BEGIN

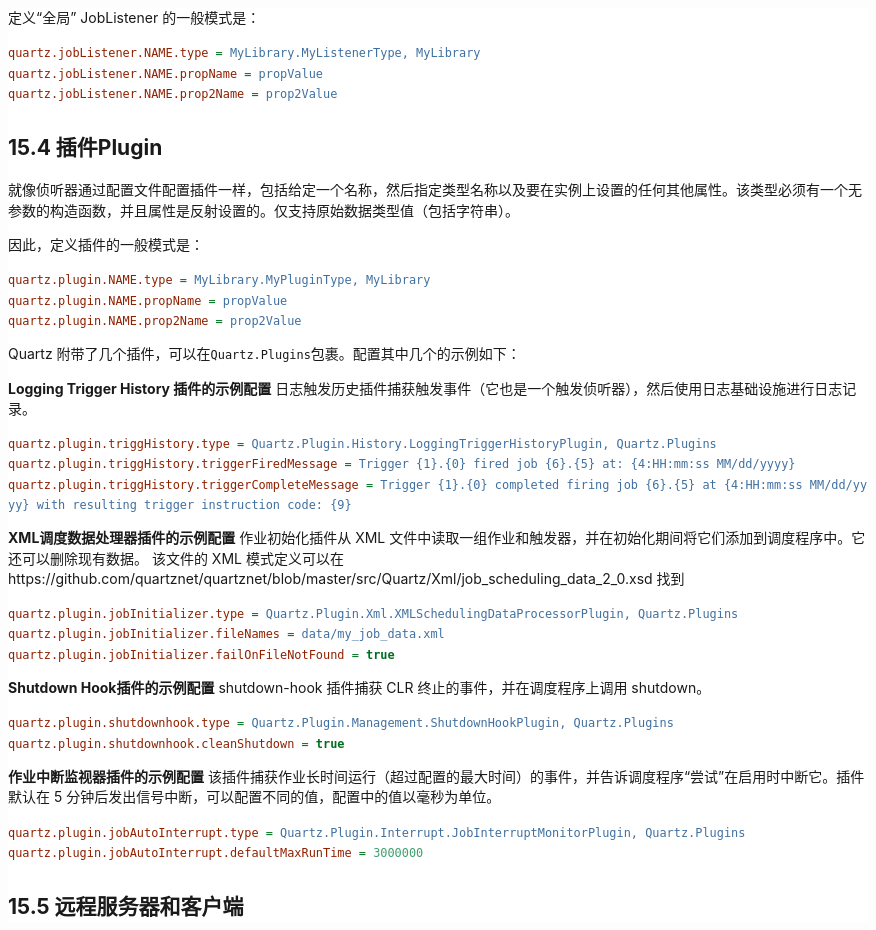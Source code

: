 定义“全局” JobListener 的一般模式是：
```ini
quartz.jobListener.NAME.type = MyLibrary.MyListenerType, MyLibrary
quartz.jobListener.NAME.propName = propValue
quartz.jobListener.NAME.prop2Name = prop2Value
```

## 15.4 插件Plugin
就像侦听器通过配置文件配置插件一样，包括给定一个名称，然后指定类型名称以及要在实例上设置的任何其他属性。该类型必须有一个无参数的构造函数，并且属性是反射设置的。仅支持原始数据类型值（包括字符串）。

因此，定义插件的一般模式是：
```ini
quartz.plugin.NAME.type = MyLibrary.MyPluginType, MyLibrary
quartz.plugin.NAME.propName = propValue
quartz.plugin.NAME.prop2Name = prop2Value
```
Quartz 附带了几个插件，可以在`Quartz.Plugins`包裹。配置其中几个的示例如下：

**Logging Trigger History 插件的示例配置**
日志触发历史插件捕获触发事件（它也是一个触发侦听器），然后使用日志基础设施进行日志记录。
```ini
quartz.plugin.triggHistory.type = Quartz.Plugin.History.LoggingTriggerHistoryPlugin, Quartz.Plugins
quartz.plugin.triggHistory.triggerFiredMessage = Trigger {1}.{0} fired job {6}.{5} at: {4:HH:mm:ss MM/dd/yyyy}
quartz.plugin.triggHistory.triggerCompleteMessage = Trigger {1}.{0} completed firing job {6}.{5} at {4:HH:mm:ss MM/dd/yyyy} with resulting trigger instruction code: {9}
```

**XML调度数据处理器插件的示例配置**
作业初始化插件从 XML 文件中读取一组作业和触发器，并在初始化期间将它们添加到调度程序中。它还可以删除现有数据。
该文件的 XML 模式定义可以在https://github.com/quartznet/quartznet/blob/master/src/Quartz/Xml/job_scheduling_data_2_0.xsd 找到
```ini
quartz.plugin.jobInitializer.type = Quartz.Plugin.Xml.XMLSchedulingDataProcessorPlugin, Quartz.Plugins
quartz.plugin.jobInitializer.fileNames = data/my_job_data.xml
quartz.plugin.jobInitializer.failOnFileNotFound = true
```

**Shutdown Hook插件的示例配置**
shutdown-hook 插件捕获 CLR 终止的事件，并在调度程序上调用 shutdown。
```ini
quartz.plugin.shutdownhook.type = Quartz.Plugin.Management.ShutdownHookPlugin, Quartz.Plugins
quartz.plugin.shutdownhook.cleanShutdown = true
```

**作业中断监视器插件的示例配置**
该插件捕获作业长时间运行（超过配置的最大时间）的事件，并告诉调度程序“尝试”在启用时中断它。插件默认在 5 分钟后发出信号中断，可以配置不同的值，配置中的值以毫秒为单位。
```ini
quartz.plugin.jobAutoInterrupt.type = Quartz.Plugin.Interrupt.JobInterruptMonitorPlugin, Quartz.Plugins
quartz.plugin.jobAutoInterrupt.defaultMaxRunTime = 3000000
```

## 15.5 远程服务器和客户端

END
BEGIN

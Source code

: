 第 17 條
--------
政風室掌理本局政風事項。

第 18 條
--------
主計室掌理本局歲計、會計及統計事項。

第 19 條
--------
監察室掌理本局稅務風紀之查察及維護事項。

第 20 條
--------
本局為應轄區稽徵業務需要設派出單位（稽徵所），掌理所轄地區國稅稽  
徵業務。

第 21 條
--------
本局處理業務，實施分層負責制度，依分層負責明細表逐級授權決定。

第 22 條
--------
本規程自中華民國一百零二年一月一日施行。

END
BEGIN

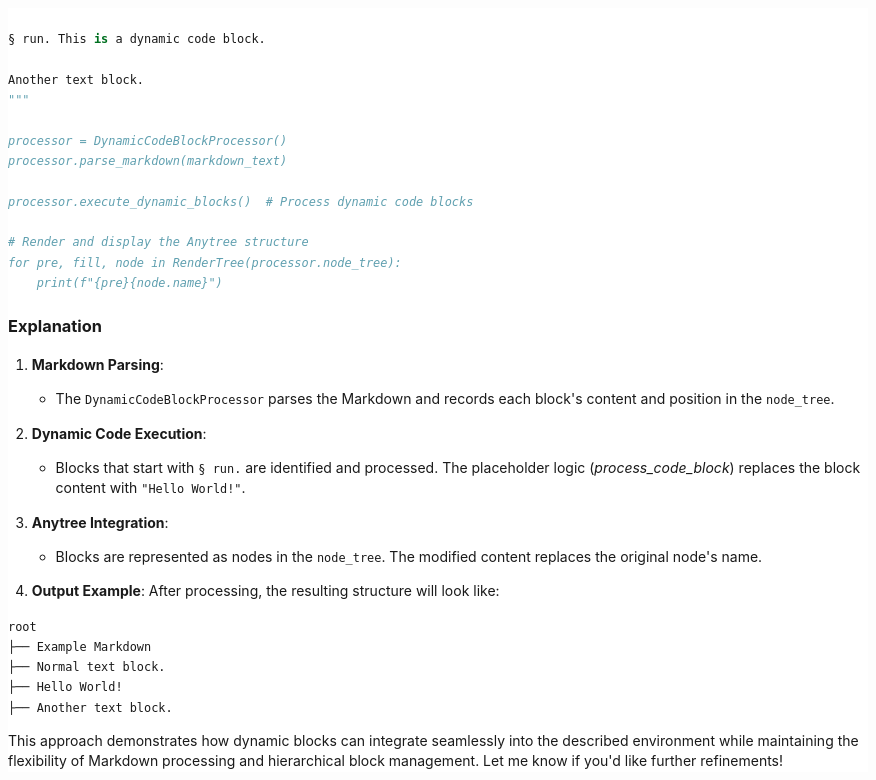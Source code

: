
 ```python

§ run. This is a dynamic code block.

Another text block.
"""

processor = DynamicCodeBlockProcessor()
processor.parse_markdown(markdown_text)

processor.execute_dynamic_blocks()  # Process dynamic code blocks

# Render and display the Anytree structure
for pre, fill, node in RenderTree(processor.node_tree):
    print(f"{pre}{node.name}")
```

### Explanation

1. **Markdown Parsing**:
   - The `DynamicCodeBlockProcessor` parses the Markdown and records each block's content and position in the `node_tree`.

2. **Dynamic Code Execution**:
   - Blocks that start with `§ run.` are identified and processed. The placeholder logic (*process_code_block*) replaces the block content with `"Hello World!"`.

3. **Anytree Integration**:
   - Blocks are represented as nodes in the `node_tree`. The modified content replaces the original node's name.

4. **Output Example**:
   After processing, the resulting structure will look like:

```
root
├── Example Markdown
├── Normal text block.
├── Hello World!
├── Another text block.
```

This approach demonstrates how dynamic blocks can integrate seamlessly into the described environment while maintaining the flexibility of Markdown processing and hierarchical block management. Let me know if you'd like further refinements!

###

END

*ACTIVITY:*
The lines to extract from the data above begin with the line containing "本局為應轄區稽徵業務需要設派出單位（稽徵所），掌理所轄地區國稅稽" and end with the line containing "本規程自中華民國一百零二年一月一日施行。". Extract them exactly, including both.

*RESULT FOR THIS EXERCISE:*
本局為應轄區稽徵業務需要設派出單位（稽徵所），掌理所轄地區國稅稽  
徵業務。

第 21 條
--------
本局處理業務，實施分層負責制度，依分層負責明細表逐級授權決定。

第 22 條
--------
本規程自中華民國一百零二年一月一日施行。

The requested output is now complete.